Não quero nem imaginar isso. Olhei seu rosto, vendo seu olhar preocupado me encarando.

—Eles não podem fazer isso. Você é meu guardião, não podem te mandar para longe de mim.

Eu tive uma imagem bem nítida de James com a espada na mão, lutando. Sendo atacado. Minha cabeça começou a doer e eu me senti zonza. Fechei os olhos e me sentei, puxando o ar com força. Eu não estava acostumada a ficar de ressaca.

—Quando Nicholas dá uma ordem, até o Capitão da Guarda Real tem que acatar, Tessa. — ele se ajoelhou na minha frente, segurando meu rosto entre as mãos. — Eu vou ficar bem, não se preocupe. Agora me diga, o que você estava pensando quando saiu sem escolta ontem? Espera, é obvio que não estava pensando, já que isso foi uma coisa estúpida que só alguém idiota poderia fazer.

—Linne achou que me animaria. — eu menti, já que ele não ficaria nada contente em saber que a ideia foi dada por Caspian — Fazia tempo que eu não me divertia.Me desculpe, você não está bravo comigo por isso não é?

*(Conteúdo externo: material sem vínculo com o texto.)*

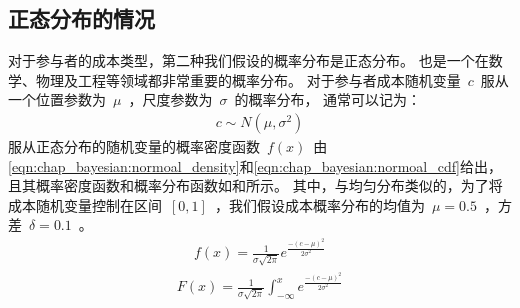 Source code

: \subsection{正态分布的情况}
对于参与者的成本类型，第二种我们假设的概率分布是正态分布。
也是一个在数学、物理及工程等领域都非常重要的概率分布。
对于参与者成本随机变量~$c$~服从一个位置参数为~$\mu$~，尺度参数为~$\sigma$~的概率分布，
通常可以记为：
\begin{align*}
    c \sim N(\mu, \sigma^2)
\end{align*}
服从正态分布的随机变量的概率密度函数~$f(x)$~由\eqref{eqn:chap_bayesian:normoal_density}和\eqref{eqn:chap_bayesian:normoal_cdf}给出，
且其概率密度函数和概率分布函数如和所示。
其中，与均匀分布类似的，为了将成本随机变量控制在区间~$[0,1]$~，我们假设成本概率分布的均值为~$\mu = 0.5$~，方差~$\delta = 0.1$~。
\begin{align}
    f(x) = \frac{1}{\sigma \sqrt{2\pi} } e^{ \frac{-(c-\mu)^2}{2\sigma^2}}
    \label{eqn:chap_bayesian:normoal_density}
\end{align}
\begin{align}
    F(x) = \frac{1}{\sigma \sqrt{2\pi} } \int^x_{-\infty}e^{ \frac{-(c-\mu)^2}{2\sigma^2}}
    \label{eqn:chap_bayesian:normoal_cdf}
\end{align}
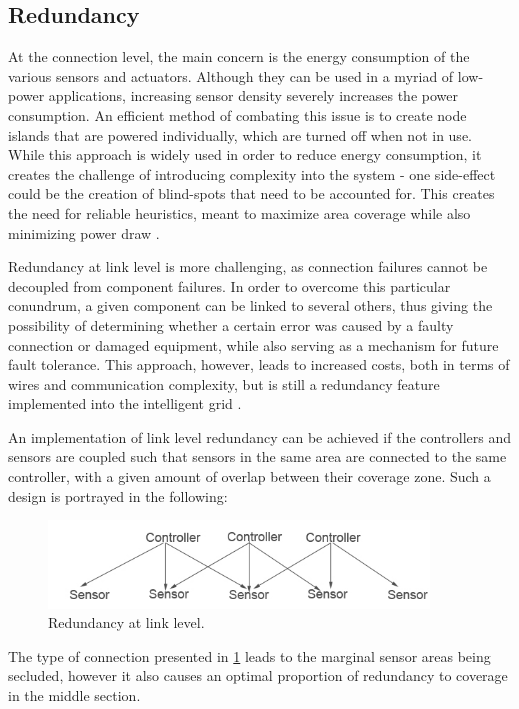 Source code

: \documentclass[12pt, english, a4paper]{report}
\begin{document}
\subsection{Redundancy}

At the connection level, the main concern is the energy consumption of the various sensors and actuators. Although they can be used in a 
myriad of low-power applications, increasing sensor density severely increases the power consumption. An efficient method of combating this 
issue is to create node islands that are powered individually, which are turned off when not in use. While this approach is widely used in 
order to reduce energy consumption, it creates the challenge of introducing complexity into the system - one side-effect could be the creation 
of blind-spots that need to be accounted for. This creates the need for reliable heuristics, meant to maximize area coverage while also 
minimizing power draw \cite{4}.

Redundancy at link level is more challenging, as connection failures cannot be decoupled from component failures. In order to overcome this
particular conundrum, a given component can be linked to several others, thus giving the possibility of determining whether a certain
error was caused by a faulty connection or damaged equipment, while also serving as a mechanism for future fault tolerance. This approach,
however, leads to increased costs, both in terms of wires and communication complexity, but is still a redundancy feature implemented into
the intelligent grid \cite{46}.

An implementation of link level redundancy can be achieved if the controllers and sensors are coupled such that sensors in the same area
are connected to the same controller, with a given amount of overlap between their coverage zone.  Such a design is portrayed in the following:

\begin{figure}[H]
	\includegraphics[width=0.9\textwidth, height=0.20\textwidth]{Pic6}
    \caption{Redundancy at link level. \cite{88} \label{fig:redundancy}}
\end{figure}

The type of connection presented in \cref{fig:redundancy} leads to the marginal sensor areas being secluded, however it also causes an 
optimal proportion of redundancy to coverage in the middle section.
\end{document}
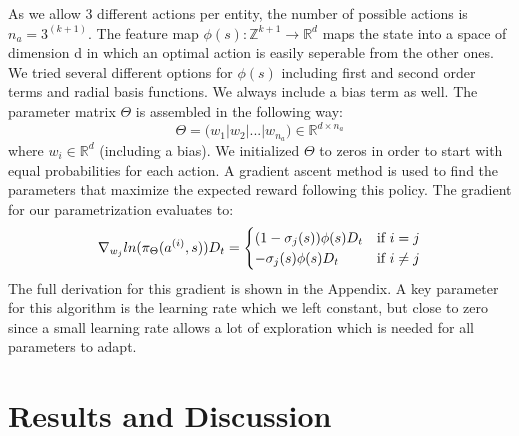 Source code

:\documentclass[journal, a4paper]{IEEEtran}
\theoremstyle{plain}
\theoremstyle{definition}
\begin{document}
As we allow 3 different actions per entity, the number of possible actions is $n_a = 3^{(k+1)}$. 
The feature map $\phi(s): \mathbb{Z}^{k+1} \rightarrow \mathbb{R}^{d}$ maps the state into a space of dimension d in which an optimal action is easily seperable from the other ones. We tried several different options for $\phi(s)$ including first and second order terms and radial basis functions. We always include a bias term as well.
The parameter matrix $\Theta$ is assembled in the following way:
\begin{equation}
	\Theta = \big(w_1|w_2|...|w_{n_a}\big) \in \mathbb{R}^{d \times n_a }
\end{equation}
where $w_i \in \mathbb{R}^{d}$ (including a bias). We initialized $\Theta$ to zeros in order to start with equal probabilities for each action.
\newline
A gradient ascent method is used to find the parameters that maximize the expected reward following this policy. The gradient for our parametrization evaluates to:
\begin{equation}
\notag
\nabla_{w_j} ln(\pi_\Theta(a^{(i)},s))D_t=
	\begin{cases}
     (1-\sigma_j(s)) \phi(s)D_t  & \text{if $i = j$} \\
     -\sigma_j(s)\phi(s)  D_t & \text{if $i \neq  j$} \\ 
    \end{cases}
\end{equation}
The full derivation for this gradient is shown in the Appendix.\newline
A key parameter for this algorithm is the learning rate which we left constant, but close to zero since a small learning rate allows a lot of exploration which is needed for all parameters to adapt. 
\section{Results and Discussion}
\label{sec:results}
\end{document}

Depois de olhar a água corrente do rio por alguns segundo ele me deu um leve beijo. — É claro que não. Não mais. Eu sei que você precisava disso, tem estado horrível na ultima semana, não tem dormido bem. Só queria que tivesse tido um pouco mais de segurança além de Caspian e Klaus. Que tivesse ao menos me avisado, ao invés de me fazer te seguir.

Eu desviei meus olhos com a menção de Caspian. Eu sabia que eu tinha que acabar logo com isso. Eu sabia que era a coisa certa a fazer. Mas o que é certo nunca é o mais fácil, então mantive minha boca fechada.

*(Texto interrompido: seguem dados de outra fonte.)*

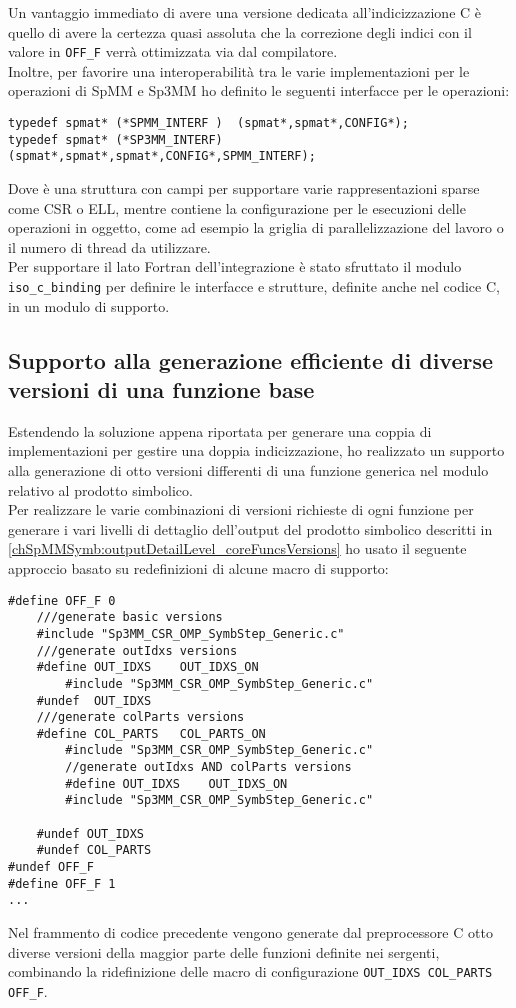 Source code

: Un vantaggio immediato di avere una versione dedicata all'indicizzazione C è quello di avere la certezza 
quasi assoluta che la correzione degli indici con il valore  in \verb|OFF_F| verrà ottimizzata via dal compilatore.\\
Inoltre, per favorire una interoperabilità tra le varie implementazioni per le operazioni di SpMM e Sp3MM 
ho definito le seguenti interfacce per le operazioni:
\begin{lstlisting}
typedef spmat* (*SPMM_INTERF )  (spmat*,spmat*,CONFIG*);
typedef spmat* (*SP3MM_INTERF)  (spmat*,spmat*,spmat*,CONFIG*,SPMM_INTERF);
\end{lstlisting}
Dove  è una struttura con campi per supportare varie rappresentazioni sparse 
come CSR o ELL, mentre  contiene la configurazione per le esecuzioni delle operazioni in oggetto,
come ad esempio la griglia di parallelizzazione del lavoro o il numero di thread da utilizzare.\\

Per supportare il lato Fortran dell'integrazione è stato sfruttato il modulo \verb|iso_c_binding| 
per definire le interfacce e strutture, definite anche nel codice C, in un modulo di supporto.\\

\subsection{Supporto alla generazione efficiente di diverse versioni di una funzione base}	\label{chSpMMAux:multiImplMany}
Estendendo la soluzione appena riportata per generare una coppia di implementazioni per gestire una doppia indicizzazione,
ho realizzato un supporto alla generazione di otto versioni differenti di una funzione generica nel modulo relativo al prodotto simbolico.\\
Per realizzare le varie combinazioni di versioni richieste di ogni funzione per generare i vari livelli di dettaglio dell'output 
del prodotto simbolico descritti in \ref{chSpMMSymb:outputDetailLevel_coreFuncsVersions} 
ho usato il seguente approccio basato su redefinizioni di alcune macro di supporto:\\
\begin{lstlisting}
#define OFF_F 0
	///generate basic versions
	#include "Sp3MM_CSR_OMP_SymbStep_Generic.c"
	///generate outIdxs versions
	#define OUT_IDXS 	OUT_IDXS_ON	
		#include "Sp3MM_CSR_OMP_SymbStep_Generic.c"
	#undef  OUT_IDXS
	///generate colParts versions
	#define COL_PARTS	COL_PARTS_ON
		#include "Sp3MM_CSR_OMP_SymbStep_Generic.c"
		//generate outIdxs AND colParts versions
		#define OUT_IDXS 	OUT_IDXS_ON
		#include "Sp3MM_CSR_OMP_SymbStep_Generic.c"

	#undef OUT_IDXS
	#undef COL_PARTS
#undef OFF_F
#define OFF_F 1
...
\end{lstlisting}
Nel frammento di codice precedente vengono generate dal preprocessore C otto diverse versioni
della maggior parte delle funzioni definite nei sergenti, 
combinando la ridefinizione delle macro di configurazione \verb|OUT_IDXS COL_PARTS OFF_F|.\\

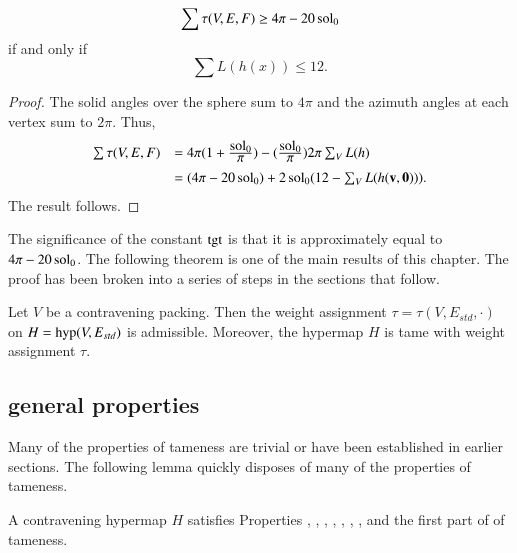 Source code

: \begin{lemma}
$$
\sum \tau (V,E,F) \ge 4\pi - 20\operatorname{sol}_0
$$
if and only if
$$
\sum L(h(x)) \le 12.
$$
\end{lemma}

\begin{proof}
The solid angles over the sphere sum to $4\pi$ and the azimuth angles at each vertex sum to $2\pi$. 
Thus,
\begin{equation}\label{eqn:delta0}
\begin{array}{lll}
\sum \tau (V,E,F) 
&= 4\pi (1 + \dfrac{\sol_0}{\pi}) - (\dfrac{\sol_0}{\pi}) 2\pi \sum_{V} L(h)\vspace{6pt}\\

&= (4\pi - 20\sol_0) + 2\sol_0 (12 - \sum_V L(h(\v,\orz))).
\end{array}
\end{equation}
The result follows.
\end{proof}

The significance of the constant ${\operatorname{tgt}}$ is that it is approximately equal to $4\pi - 20\operatorname{sol}_0$.
%
The following theorem is one of the main results of this chapter.  The proof has been broken into
a series of steps in the sections that follow.

\begin{theorem} \label{theorem:contravene}
Let $V$ be a contravening  packing.  Then the weight assignment $\tau=\tau(V,E_{std},\cdot)$ on
$H={\operatorname{hyp}}(V,E_{std})$ is admissible.  Moreover, 
the hypermap $H$ is tame with weight assignment $\tau$.
\end{theorem}
%
%
%



\subsection{general properties}
    \label{sec:startame}


Many of the properties of tameness are trivial or have been established in earlier sections.
The following lemma quickly disposes of many of the properties of tameness.

\begin{lemma}\label{lemma:multi} %
A contravening hypermap $H$ satisfies Properties
, , , , , , 
, and the first part of 
of tameness.
\end{lemma}

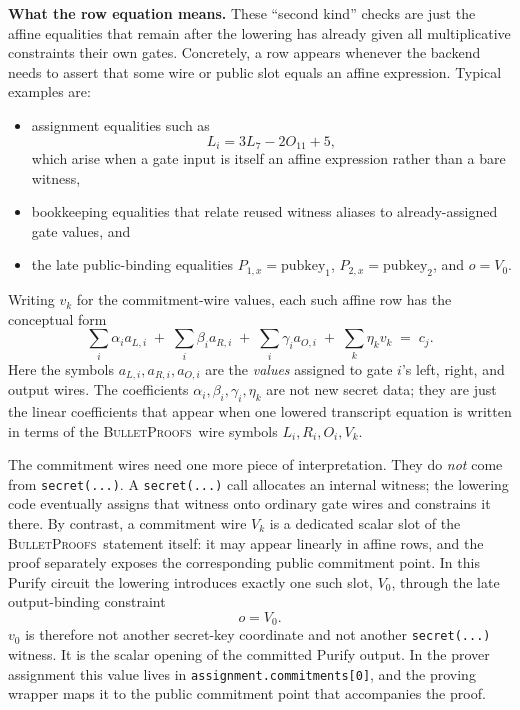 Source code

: \documentclass[11pt]{article}
\DeclareRobustCommand{\bp}{{\normalfont\scshape BulletProofs}}
\begin{document}
\medskip\noindent\textbf{What the row equation means.}
These ``second kind'' checks are just the
affine equalities that remain after the lowering has already given all multiplicative constraints their
own gates. Concretely, a row appears whenever the backend needs to assert that some wire or public
slot equals an affine expression. Typical examples are:
\begin{itemize}[nosep]
  \item assignment equalities such as
  \[
  L_i = 3L_7 - 2O_{11} + 5,
  \]
  which arise when a gate input is itself an affine expression rather than a bare witness,
  \item bookkeeping equalities that relate reused witness aliases to already-assigned gate values,
  and
  \item the late public-binding equalities $P_{1,x}=\text{pubkey}_1$,
  $P_{2,x}=\text{pubkey}_2$, and $o=V_0$.
\end{itemize}

Writing $v_k$ for the commitment-wire values, each such affine row has the conceptual form
\[
\sum_i \alpha_{i} a_{L,i}
\;+\;
\sum_i \beta_{i} a_{R,i}
\;+\;
\sum_i \gamma_{i} a_{O,i}
\;+\;
\sum_k \eta_{k} v_k
\;=\;
c_j.
\]
Here the symbols $a_{L,i}, a_{R,i}, a_{O,i}$ are the \emph{values} assigned to gate $i$'s left,
right, and output wires. The coefficients $\alpha_i,\beta_i,\gamma_i,\eta_k$ are not new secret
data; they are just the linear coefficients that appear when one lowered transcript equation is
written in terms of the \bp\ wire symbols $L_i,R_i,O_i,V_k$.

The commitment wires need one more piece of interpretation. They do \emph{not} come from
\texttt{secret(...)}. A \texttt{secret(...)} call allocates an internal witness; the lowering code
eventually assigns that witness onto ordinary gate wires and constrains it there. By contrast, a commitment wire $V_k$ is a
dedicated scalar slot of the \bp\ statement itself: it may appear linearly in affine rows,
and the proof separately exposes the corresponding public commitment point. In this Purify
circuit the lowering introduces exactly one such slot, $V_0$, through the late
output-binding constraint
\[
o = V_0.
\]
$v_0$ is therefore not another secret-key coordinate and not another \texttt{secret(...)} witness. It is
the scalar opening of the committed Purify output. In the prover assignment this value lives in
\texttt{assignment.commitments[0]}, and the proving wrapper maps it to the public commitment point that
accompanies the proof.
\end{document}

— Me desculpe. — segurei sua mão, a entrelaçando com a minha. Ele suspirou e me puxou para o chão, nossas costas ficando apoiadas na árvore.

— Você e Caspian parecem estar bem amigos, não é? Pelo que estava agradecendo ele?

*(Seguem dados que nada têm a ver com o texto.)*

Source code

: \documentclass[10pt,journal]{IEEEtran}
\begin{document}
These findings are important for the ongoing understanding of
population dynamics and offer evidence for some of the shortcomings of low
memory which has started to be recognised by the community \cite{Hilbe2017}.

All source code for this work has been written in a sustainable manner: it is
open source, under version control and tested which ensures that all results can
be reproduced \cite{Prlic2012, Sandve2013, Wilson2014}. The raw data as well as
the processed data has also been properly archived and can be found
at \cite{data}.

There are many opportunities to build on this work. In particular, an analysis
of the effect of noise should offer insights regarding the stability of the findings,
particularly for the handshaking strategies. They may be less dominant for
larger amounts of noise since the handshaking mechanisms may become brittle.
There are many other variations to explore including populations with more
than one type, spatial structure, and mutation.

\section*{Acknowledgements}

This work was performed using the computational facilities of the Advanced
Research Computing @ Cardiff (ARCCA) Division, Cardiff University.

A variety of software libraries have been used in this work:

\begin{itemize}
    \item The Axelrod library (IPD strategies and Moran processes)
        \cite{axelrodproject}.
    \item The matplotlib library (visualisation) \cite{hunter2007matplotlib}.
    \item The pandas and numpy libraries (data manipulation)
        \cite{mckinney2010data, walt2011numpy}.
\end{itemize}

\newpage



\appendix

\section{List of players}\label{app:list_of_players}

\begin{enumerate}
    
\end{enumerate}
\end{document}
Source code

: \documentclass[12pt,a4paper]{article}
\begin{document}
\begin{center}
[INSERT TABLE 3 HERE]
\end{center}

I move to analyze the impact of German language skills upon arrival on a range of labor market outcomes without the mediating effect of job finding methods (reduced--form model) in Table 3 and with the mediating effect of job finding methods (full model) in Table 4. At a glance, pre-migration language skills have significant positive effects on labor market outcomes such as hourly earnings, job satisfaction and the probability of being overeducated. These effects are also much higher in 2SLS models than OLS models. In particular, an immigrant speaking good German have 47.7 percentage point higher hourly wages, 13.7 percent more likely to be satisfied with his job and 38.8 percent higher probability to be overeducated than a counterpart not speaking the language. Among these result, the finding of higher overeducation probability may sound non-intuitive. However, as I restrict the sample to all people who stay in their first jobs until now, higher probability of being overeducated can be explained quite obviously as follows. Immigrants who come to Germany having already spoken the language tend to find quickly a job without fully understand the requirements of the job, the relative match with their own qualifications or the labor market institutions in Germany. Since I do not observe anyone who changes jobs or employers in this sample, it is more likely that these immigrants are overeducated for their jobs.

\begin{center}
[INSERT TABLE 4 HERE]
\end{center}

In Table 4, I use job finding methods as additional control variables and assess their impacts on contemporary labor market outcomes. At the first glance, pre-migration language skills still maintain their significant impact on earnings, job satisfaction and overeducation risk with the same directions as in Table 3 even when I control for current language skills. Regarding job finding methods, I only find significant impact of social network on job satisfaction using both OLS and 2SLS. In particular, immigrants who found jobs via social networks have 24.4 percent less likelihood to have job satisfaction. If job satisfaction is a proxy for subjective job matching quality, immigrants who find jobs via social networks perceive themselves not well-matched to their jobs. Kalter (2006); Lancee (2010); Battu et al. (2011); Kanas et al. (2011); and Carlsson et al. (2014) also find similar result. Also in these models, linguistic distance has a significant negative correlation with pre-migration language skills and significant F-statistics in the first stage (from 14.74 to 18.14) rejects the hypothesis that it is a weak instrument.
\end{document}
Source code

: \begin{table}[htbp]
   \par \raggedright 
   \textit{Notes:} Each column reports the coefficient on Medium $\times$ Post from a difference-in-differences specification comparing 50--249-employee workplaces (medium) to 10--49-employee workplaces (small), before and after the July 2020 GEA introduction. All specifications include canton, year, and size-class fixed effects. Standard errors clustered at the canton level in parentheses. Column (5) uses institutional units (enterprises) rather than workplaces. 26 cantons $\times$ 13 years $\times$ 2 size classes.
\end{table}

Eu não olhei em sua direção para responder. — Por me ajudar com meu Poder. Eu estou muito melhor em controlar ele agora, apesar de não entende-lo completamente. Caspian não é má pessoa James, mas não quero falar dele.

Ele suspirou novamente. Nunca pensei que veria James com ciúmes. Eu tracejei seu rosto com as pontas do meu dedo, apenas aproveitando o momento para gravar a imagem dele banhado pela luz do sol na minha mente.

— Sobre o que quer falar então?— ele mudou de assunto— Carolinne aprontou muito ontem?

Eu o contei sobre como ela me acordou berrando, e sobre como ela passou a noite inteira sendo paquerada por todos da boate. Logo isso levou a uma outra história sobre a primeira vez que ela ficou bêbada e vomitou em cima do pé do garoto que ela estava apaixonada. James riu e fez comentários semi-maldosos como sempre, e por um segundo, parecia que nunca tínhamos saído da cabana e que não estávamos soterrados em problemas e dúvidas.


Eu saboreei esse momento até o último segundo.